Michelle Lassaline’s latest work is useless in the best way possible.
She has a new exhibition at Oats Park Art Center called Cirque. It’s a two-room show whose larger gallery is decked in light-soaked watercolors depicting West Coast rock formations. Each painting—a portrait of geological antiquity and passing light—is either time-stamped, location-stamped, or both to distinguish pieces like “Mt. Whitney 6:36am” from pieces like “Mt. Whitney 6:40am.”
The second gallery is filled with 16 small, whimsical sculptures made of things like wood, wire, white paint, string, beeswax, cheesewax, and other “treasures found in forests, beaches, gardens, and attics.” A row of annotated drawings serves as a key to the objects’ peculiar functions.
On the surface, the two rooms look like distinct bodies of work with only an artist in common.
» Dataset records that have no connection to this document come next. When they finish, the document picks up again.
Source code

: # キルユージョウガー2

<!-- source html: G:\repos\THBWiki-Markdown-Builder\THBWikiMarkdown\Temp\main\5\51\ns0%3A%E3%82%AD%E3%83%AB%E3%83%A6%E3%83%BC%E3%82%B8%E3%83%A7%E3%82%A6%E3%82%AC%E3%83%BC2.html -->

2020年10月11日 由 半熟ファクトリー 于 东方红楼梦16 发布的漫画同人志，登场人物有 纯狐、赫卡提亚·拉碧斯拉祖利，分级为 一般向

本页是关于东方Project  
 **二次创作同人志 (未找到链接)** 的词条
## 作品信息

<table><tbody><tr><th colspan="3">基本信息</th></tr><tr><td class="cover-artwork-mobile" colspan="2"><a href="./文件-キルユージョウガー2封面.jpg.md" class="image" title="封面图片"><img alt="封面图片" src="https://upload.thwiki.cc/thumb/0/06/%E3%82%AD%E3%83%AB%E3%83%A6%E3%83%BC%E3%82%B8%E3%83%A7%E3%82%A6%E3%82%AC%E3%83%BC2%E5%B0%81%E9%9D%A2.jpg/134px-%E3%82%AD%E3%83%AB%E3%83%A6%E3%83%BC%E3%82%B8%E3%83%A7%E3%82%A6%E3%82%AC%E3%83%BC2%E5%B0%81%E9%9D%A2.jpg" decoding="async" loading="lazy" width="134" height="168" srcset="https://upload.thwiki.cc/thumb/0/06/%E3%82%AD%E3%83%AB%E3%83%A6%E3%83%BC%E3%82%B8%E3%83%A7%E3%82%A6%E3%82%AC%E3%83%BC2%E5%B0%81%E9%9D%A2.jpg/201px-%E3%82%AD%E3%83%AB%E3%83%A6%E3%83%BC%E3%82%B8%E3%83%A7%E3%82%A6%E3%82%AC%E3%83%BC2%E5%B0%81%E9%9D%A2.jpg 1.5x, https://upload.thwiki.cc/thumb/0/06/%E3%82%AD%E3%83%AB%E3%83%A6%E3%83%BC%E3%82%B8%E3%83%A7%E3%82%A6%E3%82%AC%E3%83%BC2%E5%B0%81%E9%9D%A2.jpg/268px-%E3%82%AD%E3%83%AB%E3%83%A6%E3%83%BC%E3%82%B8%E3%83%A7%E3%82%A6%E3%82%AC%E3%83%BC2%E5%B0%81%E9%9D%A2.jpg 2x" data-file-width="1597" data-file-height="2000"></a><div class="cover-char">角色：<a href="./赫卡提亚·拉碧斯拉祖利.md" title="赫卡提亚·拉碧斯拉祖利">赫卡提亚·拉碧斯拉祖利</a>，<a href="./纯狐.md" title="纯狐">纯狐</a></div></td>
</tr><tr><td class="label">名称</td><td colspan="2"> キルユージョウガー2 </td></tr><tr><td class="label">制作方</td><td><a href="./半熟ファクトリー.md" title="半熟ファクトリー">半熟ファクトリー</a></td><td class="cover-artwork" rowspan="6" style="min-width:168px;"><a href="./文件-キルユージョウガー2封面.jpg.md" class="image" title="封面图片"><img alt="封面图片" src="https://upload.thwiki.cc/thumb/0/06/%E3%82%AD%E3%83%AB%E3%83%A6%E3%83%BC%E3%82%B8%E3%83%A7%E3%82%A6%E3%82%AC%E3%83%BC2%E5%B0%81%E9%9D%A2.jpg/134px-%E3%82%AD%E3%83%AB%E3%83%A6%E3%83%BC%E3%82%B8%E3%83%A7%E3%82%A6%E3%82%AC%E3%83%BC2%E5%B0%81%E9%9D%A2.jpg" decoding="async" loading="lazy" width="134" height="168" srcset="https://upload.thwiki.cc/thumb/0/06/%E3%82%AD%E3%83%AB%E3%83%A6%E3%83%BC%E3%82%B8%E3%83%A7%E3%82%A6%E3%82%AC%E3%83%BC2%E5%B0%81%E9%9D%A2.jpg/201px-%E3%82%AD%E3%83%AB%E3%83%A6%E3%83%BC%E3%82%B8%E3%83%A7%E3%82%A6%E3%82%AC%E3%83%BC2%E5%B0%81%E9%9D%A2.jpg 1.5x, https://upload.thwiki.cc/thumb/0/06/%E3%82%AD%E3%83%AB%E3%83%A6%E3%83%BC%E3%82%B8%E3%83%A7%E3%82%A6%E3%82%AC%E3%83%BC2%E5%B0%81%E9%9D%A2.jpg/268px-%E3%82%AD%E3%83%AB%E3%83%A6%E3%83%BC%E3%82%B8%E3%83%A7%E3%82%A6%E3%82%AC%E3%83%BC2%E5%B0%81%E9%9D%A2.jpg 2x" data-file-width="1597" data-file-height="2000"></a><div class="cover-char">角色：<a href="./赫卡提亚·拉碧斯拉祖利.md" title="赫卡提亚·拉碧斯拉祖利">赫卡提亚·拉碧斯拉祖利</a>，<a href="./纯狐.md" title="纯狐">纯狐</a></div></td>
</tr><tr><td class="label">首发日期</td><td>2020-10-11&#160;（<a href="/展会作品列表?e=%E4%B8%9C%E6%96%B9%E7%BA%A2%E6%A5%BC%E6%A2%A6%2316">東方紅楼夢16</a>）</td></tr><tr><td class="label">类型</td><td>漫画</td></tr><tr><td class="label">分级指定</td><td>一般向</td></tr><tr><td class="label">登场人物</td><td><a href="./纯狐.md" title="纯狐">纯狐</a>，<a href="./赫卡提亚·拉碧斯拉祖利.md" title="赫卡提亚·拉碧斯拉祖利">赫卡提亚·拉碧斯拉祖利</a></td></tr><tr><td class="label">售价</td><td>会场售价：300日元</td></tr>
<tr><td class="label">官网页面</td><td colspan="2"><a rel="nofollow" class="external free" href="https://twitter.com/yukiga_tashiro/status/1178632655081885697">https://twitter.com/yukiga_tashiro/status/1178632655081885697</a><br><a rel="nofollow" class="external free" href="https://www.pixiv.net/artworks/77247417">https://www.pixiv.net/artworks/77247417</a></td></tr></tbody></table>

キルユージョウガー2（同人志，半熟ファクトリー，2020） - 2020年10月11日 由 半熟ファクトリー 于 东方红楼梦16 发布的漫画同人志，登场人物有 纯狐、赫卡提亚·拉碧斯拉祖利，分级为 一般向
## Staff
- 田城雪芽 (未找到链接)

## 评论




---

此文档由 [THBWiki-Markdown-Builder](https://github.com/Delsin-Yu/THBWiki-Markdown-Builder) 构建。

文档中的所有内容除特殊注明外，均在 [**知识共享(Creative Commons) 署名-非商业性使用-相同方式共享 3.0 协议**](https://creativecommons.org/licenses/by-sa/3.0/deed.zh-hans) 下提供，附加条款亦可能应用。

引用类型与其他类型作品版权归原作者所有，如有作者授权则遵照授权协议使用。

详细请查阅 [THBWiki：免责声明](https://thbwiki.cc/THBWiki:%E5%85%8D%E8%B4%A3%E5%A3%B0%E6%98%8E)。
But the glue is in the title.
“In French [Cirque] means circus and in geography and geology it refers to a feature where mountains are carved out by ancient glaciers,” explained Lassaline.
Both definitions loosely cover the rock-centered watercolors and theatrical assemblage of found objects on display. And for those grasping for more connections, they can be found in Lassaline’s nature walks—the inspiration behind both her realistic paintings as well as the collection of rocks, kelp, and seedpods that show up in the artist’s various sculptures.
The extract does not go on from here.